S•C Retimer User Guide
Perform complex retiming of clips without blading. Forwards, backwards, freeze frames, anything without making any cuts, and it’s very easy to make adjustments at any time using the Video Animation editor. And! Keyframed adjustments can be eased!
SC Retimer is an effect for playing with the timing of a clip.
SC Retimer has a built in oscillator and stop motion feature.
SC Retimer can be used for normal playback of a clip. It uses only the frames within the clip however it has been trimmed. If you trim a clip after applying SC Retimer, you should readjust the Clip Length parameter if accurate information is important for you. You may, however, set any time length you want (see “Trick” below) or ignore it altogether.
SC Retimer features an onscreen dashboard/calculator to assist in designing your effect.
Although not absolutely necessary, you begin by entering the length of the clip by copying the number you see under the timecode clock in the viewer. The time entered is fixed to the time base of the project. A 24 fps project uses the time entered at 24 frames per second. It’s that easy. (All clips applied to a storyline are conformed to the frame rate.)
Note: if you’re using drop frame framerates, round to the nearest progressive framerate. 23.98 to 24, 29.97 to 30 and 59.94 to 60. This effect only counts full frames and cannot adjust for the dropped frames.
You can use the same timecode entry shortcuts in the inspector as you would for the timecode clock. For example, typing 9.5 sets the length to 9 seconds and 5 frames. The “leading” zero is not required. Another example would be 13. (ends with a period) enters 13:00 in the time. You can also click and drag on the number values in the inspector to set the time.
While it is not necessary to enter the precise length of the clip, it will be very much more helpful. The time is always with respect to the project and not the clip (consider that no matter what clip you use, it is conformed to the project frame rate!)
All the other values in the calculator dashboard represent:
1) the currently “selected” frame (Playhead)
2) the half amplitude frame count (right top)
3) the full amplitude frame count (right middle)
4) the current “playing” frame (even if it is the red zone)
The following assumes a 10 second clip in a 24 fps project. The Total Frames is 240, numbering from 0 to 239.

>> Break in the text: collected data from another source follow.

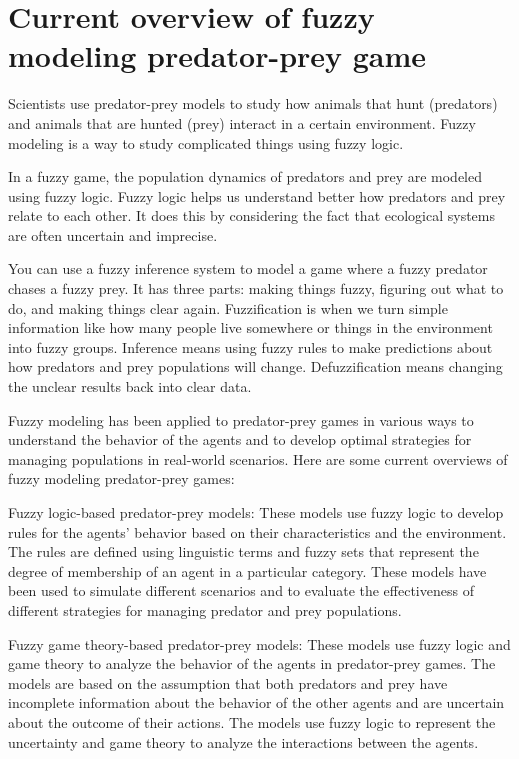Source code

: \section{Current overview of fuzzy modeling predator-prey game} \label{sec:scenarios}

Scientists use predator-prey models to study how animals that hunt (predators) and animals that are hunted (prey) interact in a certain environment. Fuzzy modeling is a way to study complicated things using fuzzy logic.

In a fuzzy game, the population dynamics of predators and prey are modeled using fuzzy logic. Fuzzy logic helps us understand better how predators and prey relate to each other. It does this by considering the fact that ecological systems are often uncertain and imprecise.

You can use a fuzzy inference system to model a game where a fuzzy predator chases a fuzzy prey. It has three parts: making things fuzzy, figuring out what to do, and making things clear again. Fuzzification is when we turn simple information like how many people live somewhere or things in the environment into fuzzy groups. Inference means using fuzzy rules to make predictions about how predators and prey populations will change. Defuzzification means changing the unclear results back into clear data.

Fuzzy modeling has been applied to predator-prey games in various ways to understand the behavior of the agents and to develop optimal strategies for managing populations in real-world scenarios. Here are some current overviews of fuzzy modeling predator-prey games:

Fuzzy logic-based predator-prey models: These models use fuzzy logic to develop rules for the agents' behavior based on their characteristics and the environment. The rules are defined using linguistic terms and fuzzy sets that represent the degree of membership of an agent in a particular category. These models have been used to simulate different scenarios and to evaluate the effectiveness of different strategies for managing predator and prey populations.

Fuzzy game theory-based predator-prey models: These models use fuzzy logic and game theory to analyze the behavior of the agents in predator-prey games. The models are based on the assumption that both predators and prey have incomplete information about the behavior of the other agents and are uncertain about the outcome of their actions. The models use fuzzy logic to represent the uncertainty and game theory to analyze the interactions between the agents.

All parameters in the inspector are set up as percentages. You can read the frame values from the calculator.
Trick: input a Clip Length value that is exactly 100 frames to convert the values in the dashboard to percent. For example, in a 30p project, set the Clip Length time to 3:10 (3 seconds * 30 + 10 frames). For a 24p project, use 4:04 (4 seconds * 24 + 4 frames). For a 60p project, use 1:40.
The Dashboard Red and Green Zones
All playable frames are within the Green Zone. It is possible for the combined actions of this effect to go outside the green zone. It is possible that the calculated frame number can be outside the playable range.
Think of your clip as an Image Sequence.
When you add this effect to your clip, it no longer “plays”. You need to set up how it will play with this effect.
The Playhead. This parameter allows you to “select” which frame is displayed. It can be keyframed to play the clip “normally” or used to advance or reverse playback. Any order of keyframing will alter how you clip will play.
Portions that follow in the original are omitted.